Task directions
With the string "theoremstyle" as the filter, copy each matching line from the records.

#####

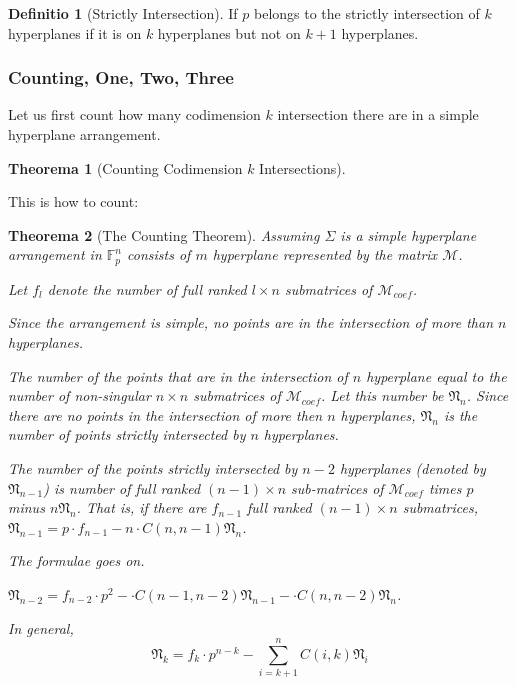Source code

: \documentclass[12pt, a4paper]{article}
\newtheorem{theorem}{Theorema}[subsection]
\theoremstyle{definition}
\newtheorem{definition}{Definitio}[section]
\theoremstyle{remark}
\begin{document}
\begin{definition}[Strictly Intersection]
	If $p$ belongs to the strictly intersection of $k$ hyperplanes if it is on $k$ hyperplanes but not on $k+1$ hyperplanes.
\end{definition}

\subsubsection{Counting, One, Two, Three}
Let us first count how many codimension $k$ intersection there are in a simple hyperplane arrangement.

\begin{theorem}[Counting Codimension $k$ Intersections]
	
\end{theorem}

This is how to count:

\begin{theorem}[The Counting Theorem]
	Assuming $\Sigma$ is a simple hyperplane arrangement in $\mathbb{F}_p^n$ consists of $m$ hyperplane represented by the matrix $\mathcal{M}$. 

	Let $f_{l}$ denote the number of full ranked $l \times n
	$ submatrices of $\mathcal{M}_{coef}$.

	Since the arrangement is simple, no points are in the intersection of more than $n$ hyperplanes. 

	The number of the points that are in the intersection of $n$ hyperplane equal to the number of non-singular $n \times n$ submatrices of $\mathcal{M}_{coef}$. Let this number be $\mathfrak{N}_n$. Since there are no points in the intersection of more then $n$ hyperplanes, $\mathfrak{N}_n$ is the number of points strictly intersected by $n$ hyperplanes. 

	The number of the points strictly intersected by $n-2$ hyperplanes (denoted by $\mathfrak{N}_{n-1}$) is number of full ranked $(n-1) \times n$ sub-matrices of $\mathcal{M}_{coef}$ times $p$ minus  $n\mathfrak{N}_{n}$. That is, if there are $f_{n-1}$ full ranked $(n-1) \times n$ submatrices, $\mathfrak{N}_{n-1} = p \cdot f_{n-1} - n \cdot C(n, n-1) \mathfrak{N}_n$.

	The formulae goes on.

	$\mathfrak{N}_{n-2} = f_{n-2} \cdot p^2 -  \cdot C(n-1, n-2) \mathfrak{N}_{n-1} - \cdot C(n, n-2) \mathfrak{N}_{n}$.

	In general, 
	\begin{equation}
		\mathfrak{N}_{k} = f_{k} \cdot p^{n-k} - \sum_{i = k+1}^{n} C(i, k) \mathfrak{N}_{i}
	\end{equation}
\end{theorem}
\end{document}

#####

Answer below
\theoremstyle{definition}
\theoremstyle{remark}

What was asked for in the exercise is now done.